Exercise: What you return must match the records word for word, except that images are dropped.
───── Entries supplied ─────
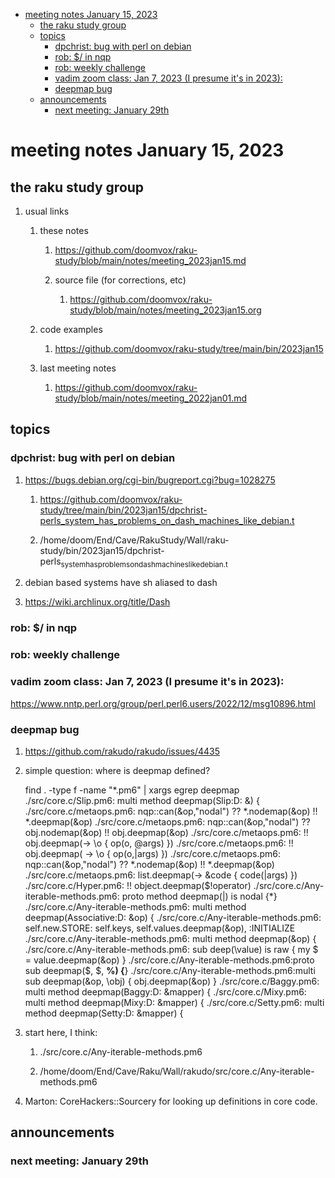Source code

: - [meeting notes January 15, 2023](#orgf346e5f)
  - [the raku study group](#org4a87937)
  - [topics](#org034f9b1)
    - [dpchrist: bug with perl on debian](#orgbb2e922)
    - [rob: $/ in nqp](#org0d54187)
    - [rob: weekly challenge](#orgca5b62d)
    - [vadim zoom class: Jan 7, 2023 (I presume it's in 2023):](#org8397776)
    - [deepmap bug](#org6274c1d)
  - [announcements](#orgfd21d48)
    - [next meeting: January 29th](#org7d0ed82)


<a id="orgf346e5f"></a>

# meeting notes January 15, 2023


<a id="org4a87937"></a>

## the raku study group

1.  usual links

    1.  these notes
    
        1.  <https://github.com/doomvox/raku-study/blob/main/notes/meeting_2023jan15.md>
        
        2.  source file (for corrections, etc)
        
            1.  <https://github.com/doomvox/raku-study/blob/main/notes/meeting_2023jan15.org>
    
    2.  code examples
    
        1.  <https://github.com/doomvox/raku-study/tree/main/bin/2023jan15>
    
    3.  last meeting notes
    
        1.  <https://github.com/doomvox/raku-study/blob/main/notes/meeting_2022jan01.md>


<a id="org034f9b1"></a>

## topics


<a id="orgbb2e922"></a>

### dpchrist: bug with perl on debian

1.  <https://bugs.debian.org/cgi-bin/bugreport.cgi?bug=1028275>

    1.  <https://github.com/doomvox/raku-study/tree/main/bin/2023jan15/dpchrist-perls_system_has_problems_on_dash_machines_like_debian.t>
    
    2.  /home/doom/End/Cave/RakuStudy/Wall/raku-study/bin/2023jan15/dpchrist-perls<sub>system</sub><sub>has</sub><sub>problems</sub><sub>on</sub><sub>dash</sub><sub>machines</sub><sub>like</sub><sub>debian.t</sub>

2.  debian based systems have sh aliased to dash

3.  <https://wiki.archlinux.org/title/Dash>


<a id="org0d54187"></a>

### rob: $/ in nqp


<a id="orgca5b62d"></a>

### rob: weekly challenge


<a id="org8397776"></a>

### vadim zoom class: Jan 7, 2023 (I presume it's in 2023):

<https://www.nntp.perl.org/group/perl.perl6.users/2022/12/msg10896.html>


<a id="org6274c1d"></a>

### deepmap bug

1.  <https://github.com/rakudo/rakudo/issues/4435>

2.  simple question: where is deepmap defined?

    find . -type f -name "\*.pm6" | xargs egrep deepmap ./src/core.c/Slip.pm6: multi method deepmap(Slip:D: &) { ./src/core.c/metaops.pm6: nqp::can(&op,"nodal") ?? \*.nodemap(&op) !! \*.deepmap(&op) ./src/core.c/metaops.pm6: nqp::can(&op,"nodal") ?? obj.nodemap(&op) !! obj.deepmap(&op) ./src/core.c/metaops.pm6: !! obj.deepmap(-> \o { op(o, @args) }) ./src/core.c/metaops.pm6: !! obj.deepmap( -> \o { op(o,|args) }) ./src/core.c/metaops.pm6: nqp::can(&op,"nodal") ?? \*.nodemap(&op) !! \*.deepmap(&op) ./src/core.c/metaops.pm6: list.deepmap(-> &code { code(|args) }) ./src/core.c/Hyper.pm6: !! object.deepmap($!operator) ./src/core.c/Any-iterable-methods.pm6: proto method deepmap(|) is nodal {\*} ./src/core.c/Any-iterable-methods.pm6: multi method deepmap(Associative:D: &op) { ./src/core.c/Any-iterable-methods.pm6: self.new.STORE: self.keys, self.values.deepmap(&op), :INITIALIZE ./src/core.c/Any-iterable-methods.pm6: multi method deepmap(&op) { ./src/core.c/Any-iterable-methods.pm6: sub deep(\value) is raw { my $ = value.deepmap(&op) } ./src/core.c/Any-iterable-methods.pm6:proto sub deepmap($, $, **%) {**} ./src/core.c/Any-iterable-methods.pm6:multi sub deepmap(&op, \obj) { obj.deepmap(&op) } ./src/core.c/Baggy.pm6: multi method deepmap(Baggy:D: &mapper) { ./src/core.c/Mixy.pm6: multi method deepmap(Mixy:D: &mapper) { ./src/core.c/Setty.pm6: multi method deepmap(Setty:D: &mapper) {

3.  start here, I think:

    1.  ./src/core.c/Any-iterable-methods.pm6
    
    2.  /home/doom/End/Cave/Raku/Wall/rakudo/src/core.c/Any-iterable-methods.pm6

4.  Marton: CoreHackers::Sourcery for looking up definitions in core code.


<a id="orgfd21d48"></a>

## announcements


<a id="org7d0ed82"></a>

### next meeting: January 29th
─────
Exercise answer:
Source code

: - [meeting notes January 15, 2023](#orgf346e5f)
  - [the raku study group](#org4a87937)
  - [topics](#org034f9b1)
    - [dpchrist: bug with perl on debian](#orgbb2e922)
    - [rob: $/ in nqp](#org0d54187)
    - [rob: weekly challenge](#orgca5b62d)
    - [vadim zoom class: Jan 7, 2023 (I presume it's in 2023):](#org8397776)
    - [deepmap bug](#org6274c1d)
  - [announcements](#orgfd21d48)
    - [next meeting: January 29th](#org7d0ed82)


<a id="orgf346e5f"></a>

# meeting notes January 15, 2023


<a id="org4a87937"></a>

## the raku study group

1.  usual links

    1.  these notes
    
        1.  <https://github.com/doomvox/raku-study/blob/main/notes/meeting_2023jan15.md>
        
        2.  source file (for corrections, etc)
        
            1.  <https://github.com/doomvox/raku-study/blob/main/notes/meeting_2023jan15.org>
    
    2.  code examples
    
        1.  <https://github.com/doomvox/raku-study/tree/main/bin/2023jan15>
    
    3.  last meeting notes
    
        1.  <https://github.com/doomvox/raku-study/blob/main/notes/meeting_2022jan01.md>


<a id="org034f9b1"></a>

## topics


<a id="orgbb2e922"></a>

### dpchrist: bug with perl on debian

1.  <https://bugs.debian.org/cgi-bin/bugreport.cgi?bug=1028275>

    1.  <https://github.com/doomvox/raku-study/tree/main/bin/2023jan15/dpchrist-perls_system_has_problems_on_dash_machines_like_debian.t>
    
    2.  /home/doom/End/Cave/RakuStudy/Wall/raku-study/bin/2023jan15/dpchrist-perls<sub>system</sub><sub>has</sub><sub>problems</sub><sub>on</sub><sub>dash</sub><sub>machines</sub><sub>like</sub><sub>debian.t</sub>

2.  debian based systems have sh aliased to dash

3.  <https://wiki.archlinux.org/title/Dash>


<a id="org0d54187"></a>

### rob: $/ in nqp


<a id="orgca5b62d"></a>

### rob: weekly challenge


<a id="org8397776"></a>

### vadim zoom class: Jan 7, 2023 (I presume it's in 2023):

<https://www.nntp.perl.org/group/perl.perl6.users/2022/12/msg10896.html>


<a id="org6274c1d"></a>

### deepmap bug

1.  <https://github.com/rakudo/rakudo/issues/4435>

2.  simple question: where is deepmap defined?

    find . -type f -name "\*.pm6" | xargs egrep deepmap ./src/core.c/Slip.pm6: multi method deepmap(Slip:D: &) { ./src/core.c/metaops.pm6: nqp::can(&op,"nodal") ?? \*.nodemap(&op) !! \*.deepmap(&op) ./src/core.c/metaops.pm6: nqp::can(&op,"nodal") ?? obj.nodemap(&op) !! obj.deepmap(&op) ./src/core.c/metaops.pm6: !! obj.deepmap(-> \o { op(o, @args) }) ./src/core.c/metaops.pm6: !! obj.deepmap( -> \o { op(o,|args) }) ./src/core.c/metaops.pm6: nqp::can(&op,"nodal") ?? \*.nodemap(&op) !! \*.deepmap(&op) ./src/core.c/metaops.pm6: list.deepmap(-> &code { code(|args) }) ./src/core.c/Hyper.pm6: !! object.deepmap($!operator) ./src/core.c/Any-iterable-methods.pm6: proto method deepmap(|) is nodal {\*} ./src/core.c/Any-iterable-methods.pm6: multi method deepmap(Associative:D: &op) { ./src/core.c/Any-iterable-methods.pm6: self.new.STORE: self.keys, self.values.deepmap(&op), :INITIALIZE ./src/core.c/Any-iterable-methods.pm6: multi method deepmap(&op) { ./src/core.c/Any-iterable-methods.pm6: sub deep(\value) is raw { my $ = value.deepmap(&op) } ./src/core.c/Any-iterable-methods.pm6:proto sub deepmap($, $, **%) {**} ./src/core.c/Any-iterable-methods.pm6:multi sub deepmap(&op, \obj) { obj.deepmap(&op) } ./src/core.c/Baggy.pm6: multi method deepmap(Baggy:D: &mapper) { ./src/core.c/Mixy.pm6: multi method deepmap(Mixy:D: &mapper) { ./src/core.c/Setty.pm6: multi method deepmap(Setty:D: &mapper) {

3.  start here, I think:

    1.  ./src/core.c/Any-iterable-methods.pm6
    
    2.  /home/doom/End/Cave/Raku/Wall/rakudo/src/core.c/Any-iterable-methods.pm6

4.  Marton: CoreHackers::Sourcery for looking up definitions in core code.


<a id="orgfd21d48"></a>

## announcements


<a id="org7d0ed82"></a>

### next meeting: January 29th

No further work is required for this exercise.